## [Task requirements]
Would you please restate the data exactly as it stands, apart from the pictures?

Saved entries

+ + + +

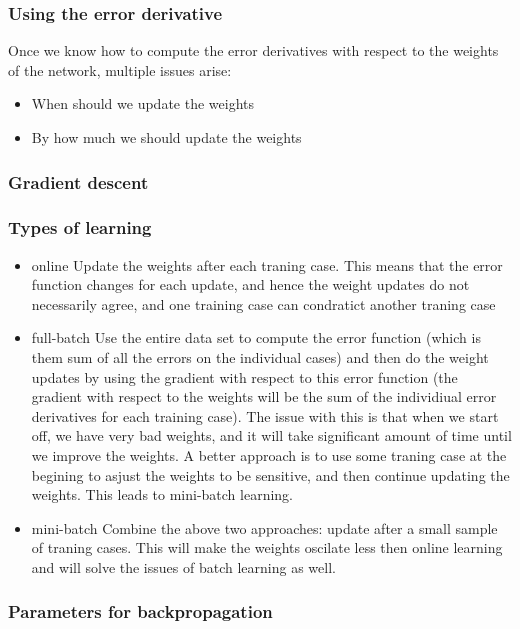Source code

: \documentclass[11pt, fleqn, twoside]{article}
\begin{document}
\subsubsection {Using the error derivative}

  Once we know how to compute the error derivatives with respect to the weights of the network, multiple issues arise:

\begin{itemize}
    \item When should we update the weights
    \item By how much we should update the weights
\end{itemize}

\subsubsection{ Gradient descent}

\subsubsection{ Types of learning}

\begin{itemize}
  \item online
     Update the weights after each traning case. This means that the error function changes for each update, and hence the weight updates do not necessarily agree, and one training case can condratict another traning case
  \item full-batch
    Use the entire data set to compute the error function (which is them sum of all the errors on the individual cases) and then do the weight updates by using the gradient with respect to this error function (the gradient with respect to the weights will be the sum of the individiual error derivatives for each training case). The issue with this is that when we start off, we have very bad weights, and it will take significant amount of time until we improve the weights. A better approach is to use some traning case at the begining to asjust the weights to be sensitive, and then continue updating the weights. This leads to mini-batch learning.
  \item mini-batch
    Combine the above two approaches: update after a small sample of traning cases. This will make the weights oscilate less then online learning and will solve the issues of batch learning as well.
\end{itemize}

\subsubsection{ Parameters for backpropagation}
\end{document}
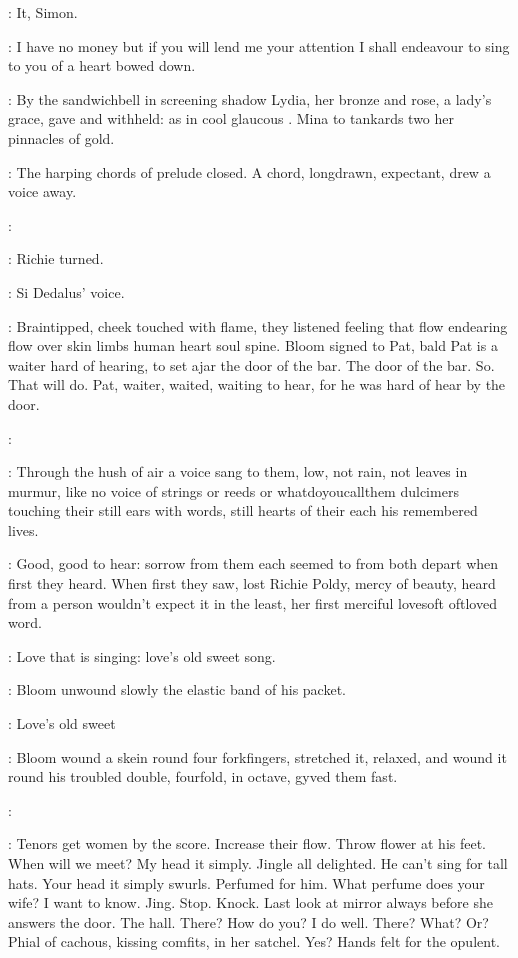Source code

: \cowley:
It,
Simon.

\simon:
I have no money but if you will lend me your attention I shall endeavour
to sing to you of a heart bowed down.

:
By the sandwichbell
in screening shadow Lydia,
her bronze and rose,
a lady's grace,
gave and withheld:
as in cool glaucous
.
Mina to tankards two her pinnacles of gold.

:
The harping chords of prelude closed.
A chord,
longdrawn,
expectant,
drew a voice away.

\simon:

:
Richie turned.

\goulding:
Si Dedalus' voice.

:
Braintipped,
cheek touched with flame,
they listened feeling that flow
endearing flow over skin limbs human heart soul spine.
Bloom signed to
Pat,
bald Pat is a waiter hard of hearing,
to set ajar the door of the
bar.
The door of the bar.
So.
That will do.
Pat,
waiter,
waited,
waiting
to hear,
for he was hard of hear by the door.

\simon:

:
Through the hush of air a voice sang to them,
low,
not rain,
not leaves
in murmur,
like no voice of strings or reeds or whatdoyoucallthem
dulcimers touching their still ears with words,
still hearts of their each
his remembered lives.

\BloomInt:
Good,
good to hear:
sorrow from them each seemed to
from both depart when first they heard.
When first they saw,
lost Richie
Poldy,
mercy of beauty,
heard from a person wouldn't expect it in the least,
her first merciful
lovesoft oftloved word.

\BloomInt:
Love that is singing:
love's old sweet song.

:
Bloom unwound slowly
the elastic band of his packet.

\BloomInt:
Love's old sweet

:
Bloom
wound a skein round four forkfingers,
stretched it,
relaxed,
and wound it
round his troubled double,
fourfold,
in octave,
gyved them fast.

\simon:

\BloomInt:
Tenors get women by the score.
Increase their flow.
Throw flower at
his feet.
When will we meet?
My head it simply.
Jingle all delighted.
He
can't sing for tall hats.
Your head it simply swurls.
Perfumed for him.
What perfume does your wife?
I want to know.
Jing.
Stop.
Knock.
Last look
at mirror always before she answers the door.
The hall.
There?
How do you?
I do well.
There?
What?
Or?
Phial of cachous,
kissing comfits,
in her
satchel.
Yes?
Hands felt for the opulent.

+ + + +

## [Answer for the task]
Source code

: \documentclass[11pt, fleqn, twoside]{article}
\begin{document}
\subsubsection {Using the error derivative}

  Once we know how to compute the error derivatives with respect to the weights of the network, multiple issues arise:

\begin{itemize}
    \item When should we update the weights
    \item By how much we should update the weights
\end{itemize}

\subsubsection{ Gradient descent}

\subsubsection{ Types of learning}

\begin{itemize}
  \item online
     Update the weights after each traning case. This means that the error function changes for each update, and hence the weight updates do not necessarily agree, and one training case can condratict another traning case
  \item full-batch
    Use the entire data set to compute the error function (which is them sum of all the errors on the individual cases) and then do the weight updates by using the gradient with respect to this error function (the gradient with respect to the weights will be the sum of the individiual error derivatives for each training case). The issue with this is that when we start off, we have very bad weights, and it will take significant amount of time until we improve the weights. A better approach is to use some traning case at the begining to asjust the weights to be sensitive, and then continue updating the weights. This leads to mini-batch learning.
  \item mini-batch
    Combine the above two approaches: update after a small sample of traning cases. This will make the weights oscilate less then online learning and will solve the issues of batch learning as well.
\end{itemize}

\subsubsection{ Parameters for backpropagation}
\end{document}
Source code

: \cowley:
It,
Simon.

\simon:
I have no money but if you will lend me your attention I shall endeavour
to sing to you of a heart bowed down.

:
By the sandwichbell
in screening shadow Lydia,
her bronze and rose,
a lady's grace,
gave and withheld:
as in cool glaucous
.
Mina to tankards two her pinnacles of gold.

:
The harping chords of prelude closed.
A chord,
longdrawn,
expectant,
drew a voice away.

\simon:

:
Richie turned.

\goulding:
Si Dedalus' voice.

:
Braintipped,
cheek touched with flame,
they listened feeling that flow
endearing flow over skin limbs human heart soul spine.
Bloom signed to
Pat,
bald Pat is a waiter hard of hearing,
to set ajar the door of the
bar.
The door of the bar.
So.
That will do.
Pat,
waiter,
waited,
waiting
to hear,
for he was hard of hear by the door.

\simon:

:
Through the hush of air a voice sang to them,
low,
not rain,
not leaves
in murmur,
like no voice of strings or reeds or whatdoyoucallthem
dulcimers touching their still ears with words,
still hearts of their each
his remembered lives.

\BloomInt:
Good,
good to hear:
sorrow from them each seemed to
from both depart when first they heard.
When first they saw,
lost Richie
Poldy,
mercy of beauty,
heard from a person wouldn't expect it in the least,
her first merciful
lovesoft oftloved word.

\BloomInt:
Love that is singing:
love's old sweet song.

:
Bloom unwound slowly
the elastic band of his packet.

\BloomInt:
Love's old sweet

:
Bloom
wound a skein round four forkfingers,
stretched it,
relaxed,
and wound it
round his troubled double,
fourfold,
in octave,
gyved them fast.

\simon:

\BloomInt:
Tenors get women by the score.
Increase their flow.
Throw flower at
his feet.
When will we meet?
My head it simply.
Jingle all delighted.
He
can't sing for tall hats.
Your head it simply swurls.
Perfumed for him.
What perfume does your wife?
I want to know.
Jing.
Stop.
Knock.
Last look
at mirror always before she answers the door.
The hall.
There?
How do you?
I do well.
There?
What?
Or?
Phial of cachous,
kissing comfits,
in her
satchel.
Yes?
Hands felt for the opulent.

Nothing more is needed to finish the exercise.